Rookie refuses to bow to the big hitters

Lesser men would have buckled, and possibly run for cover. Not Henrik Stenson

Lesser men would have buckled, and possibly run for cover. Not Henrik Stenson. When the quirks of the Brabazon course turned on him in yesterday's final round of the Benson and Hedges International Open, the 25-year-old Swede - in his rookie season on the main tour - responded like someone who had been plying his trade on the circuit for years.

When he had a bogey, he immediately had a birdie. When he had a double bogey, he hit back with an eagle! So, a player who had started out on day one in 164th place on the Order of Merit finished the tournament as champion and occupying 10th place in the money list; and, also, in one fell swoop, he jumped from 129th to 16th in Europe's Ryder Cup table. In yesterday's final round, which mercifully finished just minutes before a thunder and lightning storm left the course flooded and the acoustics difficult for Stenson to fully describe what the win meant to him, he showed supreme character to finish with a 70 for a 72-hole total of 13-under-par 275, three shots clear of joint runners-up Paul McGinley and Angel Cabrera.

It was a mixed bag of a round littered with birdies, bogeys, pars, a double bogey and an eagle. All the way around, he looked at the leaderboards dotted around the course and was surprised no-one was making a charge at him. "I just tried to keep my own game going. I won three times last year on the Challenge Tour and that was really important and helpful to me," he admitted.
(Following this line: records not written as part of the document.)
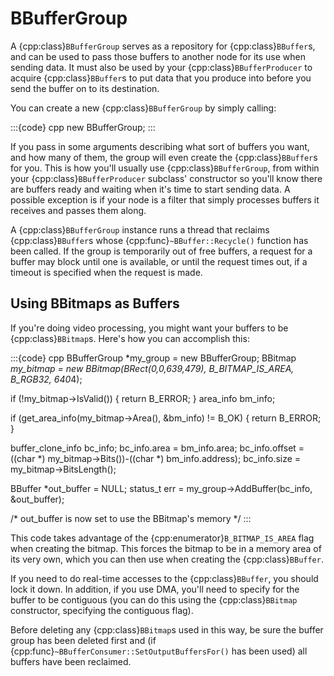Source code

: # BBufferGroup

A {cpp:class}`BBufferGroup` serves as a repository for
{cpp:class}`BBuffer`s, and can be used to pass those buffers to another
node for its use when sending data. It must also be used by your
{cpp:class}`BBufferProducer` to acquire {cpp:class}`BBuffer`s to put data
that you produce into before you send the buffer on to its destination.

You can create a new {cpp:class}`BBufferGroup` by simply calling:

:::{code} cpp
new BBufferGroup;
:::

If you pass in some arguments describing what sort of buffers you want,
and how many of them, the group will even create the {cpp:class}`BBuffer`s
for you. This is how you'll usually use {cpp:class}`BBufferGroup`, from
within your {cpp:class}`BBufferProducer` subclass' constructor so you'll
know there are buffers ready and waiting when it's time to start sending
data. A possible exception is if your node is a filter that simply
processes buffers it receives and passes them along.

A {cpp:class}`BBufferGroup` instance runs a thread that reclaims
{cpp:class}`BBuffer`s whose {cpp:func}`~BBuffer::Recycle()` function has
been called. If the group is temporarily out of free buffers, a request for
a buffer may block until one is available, or until the request times out,
if a timeout is specified when the request is made.

## Using BBitmaps as Buffers

If you're doing video processing, you might want your buffers to be
{cpp:class}`BBitmap`s. Here's how you can accomplish this:

:::{code} cpp
BBufferGroup *my_group = new BBufferGroup;
BBitmap *my_bitmap = new BBitmap(BRect(0,0,639,479), B_BITMAP_IS_AREA,
            B_RGB32, 640*4);

if (!my_bitmap->IsValid()) {
   return B_ERROR;
}
area_info bm_info;

if (get_area_info(my_bitmap->Area(), &bm_info) != B_OK) {
   return B_ERROR;
}

buffer_clone_info bc_info;
bc_info.area = bm_info.area;
bc_info.offset = ((char *) my_bitmap->Bits())-((char *) bm_info.address);
bc_info.size = my_bitmap->BitsLength();

BBuffer *out_buffer = NULL;
status_t err = my_group->AddBuffer(bc_info, &out_buffer);

/* out_buffer is now set to use the BBitmap's memory */
:::

This code takes advantage of the {cpp:enumerator}`B_BITMAP_IS_AREA` flag
when creating the bitmap. This forces the bitmap to be in a memory area of
its very own, which you can then use when creating the
{cpp:class}`BBuffer`.

If you need to do real-time accesses to the {cpp:class}`BBuffer`, you
should lock it down. In addition, if you use DMA, you'll need to specify
for the buffer to be contiguous (you can do this using the
{cpp:class}`BBitmap` constructor, specifying the contiguous flag).

Before deleting any {cpp:class}`BBitmap`s used in this way, be sure the
buffer group has been deleted first and (if
{cpp:func}`~BBufferConsumer::SetOutputBuffersFor()` has been used) all
buffers have been reclaimed.
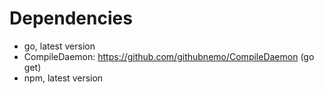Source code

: # Dependencies
- go, latest version
- CompileDaemon: https://github.com/githubnemo/CompileDaemon (go get)
- npm, latest version
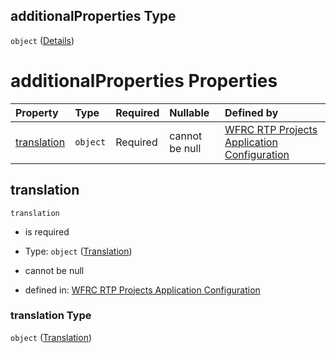 ## additionalProperties Type

`object` ([Details](config-properties-translations-additionalproperties.md))

# additionalProperties Properties

| Property                    | Type     | Required | Nullable       | Defined by                                                                                                                                                                                                       |
| :-------------------------- | :------- | :------- | :------------- | :--------------------------------------------------------------------------------------------------------------------------------------------------------------------------------------------------------------- |
| [translation](#translation) | `object` | Required | cannot be null | [WFRC RTP Projects Application Configuration](config-definitions-translation.md "https://wfrc.org/rtp-2023-adopted-map/config.schema.json#/properties/translations/additionalProperties/properties/translation") |

## translation



`translation`

*   is required

*   Type: `object` ([Translation](config-definitions-translation.md))

*   cannot be null

*   defined in: [WFRC RTP Projects Application Configuration](config-definitions-translation.md "https://wfrc.org/rtp-2023-adopted-map/config.schema.json#/properties/translations/additionalProperties/properties/translation")

### translation Type

`object` ([Translation](config-definitions-translation.md))
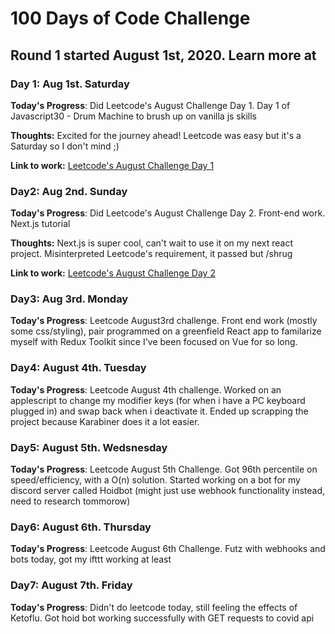 # 100 Days of Code Challenge

## Round 1 started August 1st, 2020. Learn more at []()

### Day 1: Aug 1st. Saturday
**Today's Progress**: Did Leetcode's August Challenge Day 1. Day 1 of Javascript30 - Drum Machine to brush up on vanilla js skills

**Thoughts:** Excited for the journey ahead! Leetcode was easy but it's a Saturday so I don't mind ;)

**Link to work:** [Leetcode's August Challenge Day 1](https://github.com/mitchstewart08/toy-problems/blob/master/detect-capital.js)

### Day2: Aug 2nd. Sunday
**Today's Progress**: Did Leetcode's August Challenge Day 2. Front-end work. Next.js tutorial

**Thoughts:** Next.js is super cool, can't wait to use it on my next react project. Misinterpreted Leetcode's requirement, it passed but /shrug

**Link to work:** [Leetcode's August Challenge Day 2](https://github.com/mitchstewart08/toy-problems/blob/master/myHashSet.js)

### Day3: Aug 3rd. Monday
**Today's Progress**: Leetcode August3rd challenge. Front end work (mostly some css/styling), pair programmed on a greenfield React app to familarize myself with Redux Toolkit since I've been focused on Vue for so long.

### Day4: August 4th. Tuesday
**Today's Progress**: Leetcode August 4th challenge. Worked on an applescript to change my modifier keys (for when i have a PC keyboard plugged in) and swap back when i deactivate it. Ended up scrapping the project because Karabiner does it a lot easier.

### Day5: August 5th. Wedsnesday
**Today's Progress**: Leetcode August 5th Challenge. Got 96th percentile on speed/efficiency, with a O(n) solution. Started working on a bot for my discord server called Hoidbot (might just use webhook functionality instead, need to research tommorow)

### Day6: August 6th. Thursday
**Today's Progress**: Leetcode August 6th Challenge. Futz with webhooks and bots today, got my ifttt working at least

### Day7: August 7th. Friday
**Today's Progress**: Didn't do leetcode today, still feeling the effects of Ketoflu. Got hoid bot working successfully with GET requests to covid api
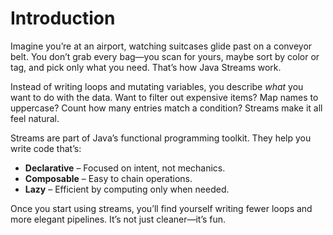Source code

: # Introduction

Imagine you’re at an airport, watching suitcases glide past on a conveyor belt. You don’t grab every bag—you scan for yours, maybe sort by color or tag, and pick only what you need. That’s how Java Streams work.

Instead of writing loops and mutating variables, you describe *what* you want to do with the data. Want to filter out expensive items? Map names to uppercase? Count how many entries match a condition? Streams make it all feel natural.

Streams are part of Java’s functional programming toolkit. They help you write code that’s:
- **Declarative** – Focused on intent, not mechanics.
- **Composable** – Easy to chain operations.
- **Lazy** – Efficient by computing only when needed.

Once you start using streams, you’ll find yourself writing fewer loops and more elegant pipelines. It’s not just cleaner—it’s fun.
In fact, Stenson, who had started the day three clear of McGinley and Olle Karlsson, remained in control of his own destiny. Karlsson, like so many others, frittered away shots while McGinley and Angel Cabrera, who emerged as the real threats, never really got close enough except for a brief period when they were playing the infamous 10th, a hole shortened to 262 yards to entice players to have a go for the green.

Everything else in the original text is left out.